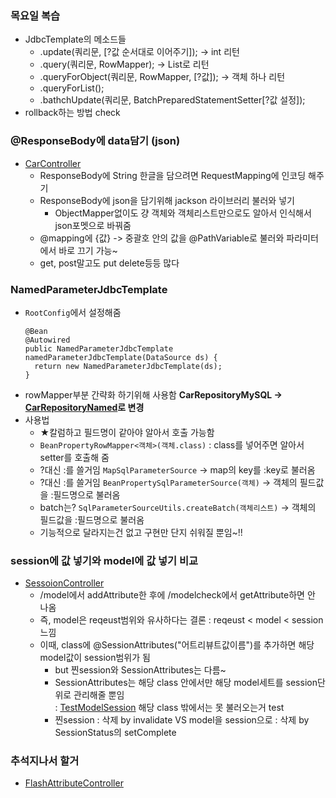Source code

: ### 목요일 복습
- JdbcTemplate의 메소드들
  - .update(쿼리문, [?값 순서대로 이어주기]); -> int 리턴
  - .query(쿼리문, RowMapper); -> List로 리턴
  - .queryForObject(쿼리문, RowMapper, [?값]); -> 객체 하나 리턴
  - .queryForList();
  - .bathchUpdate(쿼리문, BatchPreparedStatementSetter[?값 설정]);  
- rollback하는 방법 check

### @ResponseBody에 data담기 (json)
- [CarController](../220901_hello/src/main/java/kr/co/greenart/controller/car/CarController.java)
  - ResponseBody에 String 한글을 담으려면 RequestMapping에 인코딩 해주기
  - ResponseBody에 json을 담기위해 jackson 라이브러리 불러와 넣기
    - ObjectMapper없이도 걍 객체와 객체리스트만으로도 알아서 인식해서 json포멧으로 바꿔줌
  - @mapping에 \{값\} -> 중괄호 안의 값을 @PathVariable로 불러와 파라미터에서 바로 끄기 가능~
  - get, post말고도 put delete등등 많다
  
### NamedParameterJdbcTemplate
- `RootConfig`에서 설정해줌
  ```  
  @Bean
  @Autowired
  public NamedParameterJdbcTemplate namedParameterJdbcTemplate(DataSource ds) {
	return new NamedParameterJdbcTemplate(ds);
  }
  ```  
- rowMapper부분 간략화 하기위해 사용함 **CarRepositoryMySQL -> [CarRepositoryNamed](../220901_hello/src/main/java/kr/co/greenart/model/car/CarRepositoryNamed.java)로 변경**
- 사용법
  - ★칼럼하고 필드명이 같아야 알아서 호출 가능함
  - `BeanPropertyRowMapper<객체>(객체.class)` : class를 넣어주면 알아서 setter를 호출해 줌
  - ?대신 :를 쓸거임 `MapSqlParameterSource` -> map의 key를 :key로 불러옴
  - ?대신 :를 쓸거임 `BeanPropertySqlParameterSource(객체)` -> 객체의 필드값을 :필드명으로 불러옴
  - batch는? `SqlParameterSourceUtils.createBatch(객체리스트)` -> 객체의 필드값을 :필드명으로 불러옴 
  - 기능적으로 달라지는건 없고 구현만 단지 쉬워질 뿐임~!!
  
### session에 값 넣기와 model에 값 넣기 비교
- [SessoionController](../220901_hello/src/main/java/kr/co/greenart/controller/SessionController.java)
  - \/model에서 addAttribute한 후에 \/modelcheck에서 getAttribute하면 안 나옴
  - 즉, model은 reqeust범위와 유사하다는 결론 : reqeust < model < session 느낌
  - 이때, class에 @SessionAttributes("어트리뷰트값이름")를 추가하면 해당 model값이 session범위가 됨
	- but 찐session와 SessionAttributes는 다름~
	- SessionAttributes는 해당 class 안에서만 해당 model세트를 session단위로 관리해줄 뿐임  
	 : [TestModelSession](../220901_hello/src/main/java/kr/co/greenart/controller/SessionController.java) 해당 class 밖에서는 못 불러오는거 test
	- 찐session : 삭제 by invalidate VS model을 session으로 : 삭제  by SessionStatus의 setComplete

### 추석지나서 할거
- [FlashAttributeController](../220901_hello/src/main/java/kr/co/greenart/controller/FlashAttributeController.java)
* * *
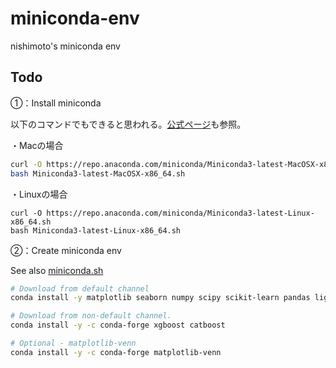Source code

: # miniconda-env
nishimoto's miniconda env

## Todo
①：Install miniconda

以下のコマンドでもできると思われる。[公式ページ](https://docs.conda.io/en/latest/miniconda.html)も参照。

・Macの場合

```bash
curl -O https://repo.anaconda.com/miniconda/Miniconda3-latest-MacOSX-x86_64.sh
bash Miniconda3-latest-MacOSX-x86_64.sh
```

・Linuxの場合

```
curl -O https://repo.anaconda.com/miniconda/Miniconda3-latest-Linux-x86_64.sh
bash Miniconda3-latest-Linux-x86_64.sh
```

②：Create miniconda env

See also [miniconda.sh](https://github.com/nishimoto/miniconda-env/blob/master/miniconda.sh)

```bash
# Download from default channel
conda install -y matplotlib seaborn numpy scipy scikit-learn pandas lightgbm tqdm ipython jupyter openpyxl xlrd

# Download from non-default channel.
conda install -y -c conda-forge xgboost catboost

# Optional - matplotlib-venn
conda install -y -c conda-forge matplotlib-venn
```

◆ **What is needed**
From the records above, quote only the lines running from the line with "- .update(쿼리문, [?값 순서대로 이어주기]); -> int 리턴" to the line with "### @ResponseBody에 data담기 (json)", both lines included.

◆ **Task answer**
  - .update(쿼리문, [?값 순서대로 이어주기]); -> int 리턴
  - .query(쿼리문, RowMapper); -> List로 리턴
  - .queryForObject(쿼리문, RowMapper, [?값]); -> 객체 하나 리턴
  - .queryForList();
  - .bathchUpdate(쿼리문, BatchPreparedStatementSetter[?값 설정]);  
- rollback하는 방법 check

### @ResponseBody에 data담기 (json)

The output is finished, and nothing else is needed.